バトン、早くもポイント首位に。レースで抜かれても好成績のわけは? (3ページ目)

  • 吉田知弘●取材・文 text by Yoshita Tomohiro
  • 吉田成信●撮影 photo by Yoshida Shigenobu

 レース後のバトンは2位という結果に悔しさを見せたものの、一方でドライバーズランキングでトップに立ったことには素直に喜んだ。

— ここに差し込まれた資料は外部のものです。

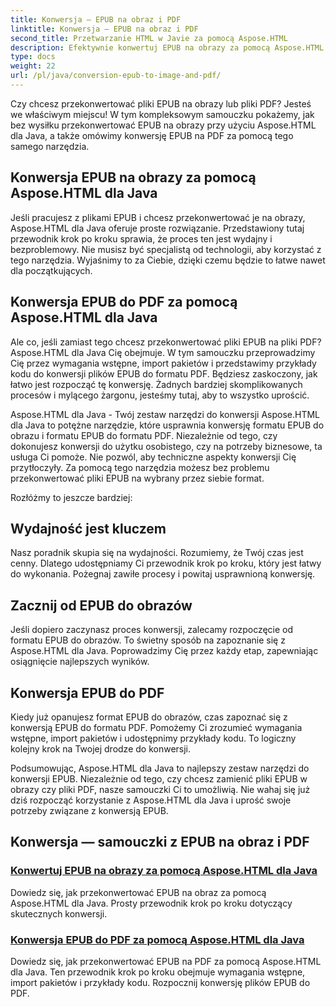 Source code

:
 ```yaml
---
title: Konwersja — EPUB na obraz i PDF
linktitle: Konwersja — EPUB na obraz i PDF
second_title: Przetwarzanie HTML w Javie za pomocą Aspose.HTML
description: Efektywnie konwertuj EPUB na obrazy za pomocą Aspose.HTML dla Java. Ten przewodnik krok po kroku upraszcza ten proces. Naucz się także konwersji plików EPUB na PDF.
type: docs
weight: 22
url: /pl/java/conversion-epub-to-image-and-pdf/
---
```

Czy chcesz przekonwertować pliki EPUB na obrazy lub pliki PDF? Jesteś we właściwym miejscu! W tym kompleksowym samouczku pokażemy, jak bez wysiłku przekonwertować EPUB na obrazy przy użyciu Aspose.HTML dla Java, a także omówimy konwersję EPUB na PDF za pomocą tego samego narzędzia. 

## Konwersja EPUB na obrazy za pomocą Aspose.HTML dla Java
Jeśli pracujesz z plikami EPUB i chcesz przekonwertować je na obrazy, Aspose.HTML dla Java oferuje proste rozwiązanie. Przedstawiony tutaj przewodnik krok po kroku sprawia, że proces ten jest wydajny i bezproblemowy. Nie musisz być specjalistą od technologii, aby korzystać z tego narzędzia. Wyjaśnimy to za Ciebie, dzięki czemu będzie to łatwe nawet dla początkujących.

## Konwersja EPUB do PDF za pomocą Aspose.HTML dla Java
Ale co, jeśli zamiast tego chcesz przekonwertować pliki EPUB na pliki PDF? Aspose.HTML dla Java Cię obejmuje. W tym samouczku przeprowadzimy Cię przez wymagania wstępne, import pakietów i przedstawimy przykłady kodu do konwersji plików EPUB do formatu PDF. Będziesz zaskoczony, jak łatwo jest rozpocząć tę konwersję. Żadnych bardziej skomplikowanych procesów i mylącego żargonu, jesteśmy tutaj, aby to wszystko uprościć.

Aspose.HTML dla Java - Twój zestaw narzędzi do konwersji
Aspose.HTML dla Java to potężne narzędzie, które usprawnia konwersję formatu EPUB do obrazu i formatu EPUB do formatu PDF. Niezależnie od tego, czy dokonujesz konwersji do użytku osobistego, czy na potrzeby biznesowe, ta usługa Ci pomoże. Nie pozwól, aby techniczne aspekty konwersji Cię przytłoczyły. Za pomocą tego narzędzia możesz bez problemu przekonwertować pliki EPUB na wybrany przez siebie format. 

Rozłóżmy to jeszcze bardziej:

## Wydajność jest kluczem
Nasz poradnik skupia się na wydajności. Rozumiemy, że Twój czas jest cenny. Dlatego udostępniamy Ci przewodnik krok po kroku, który jest łatwy do wykonania. Pożegnaj zawiłe procesy i powitaj usprawnioną konwersję.

## Zacznij od EPUB do obrazów
Jeśli dopiero zaczynasz proces konwersji, zalecamy rozpoczęcie od formatu EPUB do obrazów. To świetny sposób na zapoznanie się z Aspose.HTML dla Java. Poprowadzimy Cię przez każdy etap, zapewniając osiągnięcie najlepszych wyników.

## Konwersja EPUB do PDF
Kiedy już opanujesz format EPUB do obrazów, czas zapoznać się z konwersją EPUB do formatu PDF. Pomożemy Ci zrozumieć wymagania wstępne, import pakietów i udostępnimy przykłady kodu. To logiczny kolejny krok na Twojej drodze do konwersji.

Podsumowując, Aspose.HTML dla Java to najlepszy zestaw narzędzi do konwersji EPUB. Niezależnie od tego, czy chcesz zamienić pliki EPUB w obrazy czy pliki PDF, nasze samouczki Ci to umożliwią. Nie wahaj się już dziś rozpocząć korzystanie z Aspose.HTML dla Java i uprość swoje potrzeby związane z konwersją EPUB.
## Konwersja — samouczki z EPUB na obraz i PDF
### [Konwertuj EPUB na obrazy za pomocą Aspose.HTML dla Java](./convert-epub-to-image/)
Dowiedz się, jak przekonwertować EPUB na obraz za pomocą Aspose.HTML dla Java. Prosty przewodnik krok po kroku dotyczący skutecznych konwersji.
### [Konwersja EPUB do PDF za pomocą Aspose.HTML dla Java](./convert-epub-to-pdf/)
Dowiedz się, jak przekonwertować EPUB na PDF za pomocą Aspose.HTML dla Java. Ten przewodnik krok po kroku obejmuje wymagania wstępne, import pakietów i przykłady kodu. Rozpocznij konwersję plików EPUB do PDF.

「正直、今回は勝ちたいという思いが非常に強かった。開幕戦でもあと一歩だったし、今回もあと一歩だった。でも、これがレース。常に状況は変化する。そのなかで今回もしっかりポイントを獲得して、チャンピオンシップをリードすることができた。初めてのスーパーGTフル参戦でこんなにいい結果なのはハッピーだし、ナオキという心強いチームメイトがいてくれることもすごくラッキーだね」

 また、これまでの2戦で課題となっていたGT300クラスのマシンを追い抜く際のペースダウンも、この第3戦では比較的少なかった印象だ。よく知る鈴鹿が舞台だったことも味方したかもしれないが、このサーキットは比較的コース幅が狭く、クラス違いの車両が相手とはいえ、スムーズに追い抜いていくのは難しい。そのなかでも目立った遅れを見せなかったのは、バトンが着実にGTマシンの経験を積み上げている証拠だろう。

 ただ、まだ気になる点もある。それはここまで3戦を終えて、バトンが自身のスティントで他のマシンを抜いて順位を上げるシーンがないことだ。GT300クラスとの混走をうまく利用して、どうやってライバルたちの隙を突いていくか――。この技術が身につけば、今まで以上にレベルアップした走りが期待できるだろう。

 次回は唯一の海外戦、タイ・ブリーラムで6月30日~7月1日に第4戦が行なわれる。

「次のタイはまったく走ったことがないコースだけど、何も知らないからこそ、すぐにいろいろ学べると思うよ」

 初体験となるコースで、かつ走行時間の少ないなか、いかにコースを攻略できるか――。第4戦はバトンの適応能力も問われるレースとなりそうだ。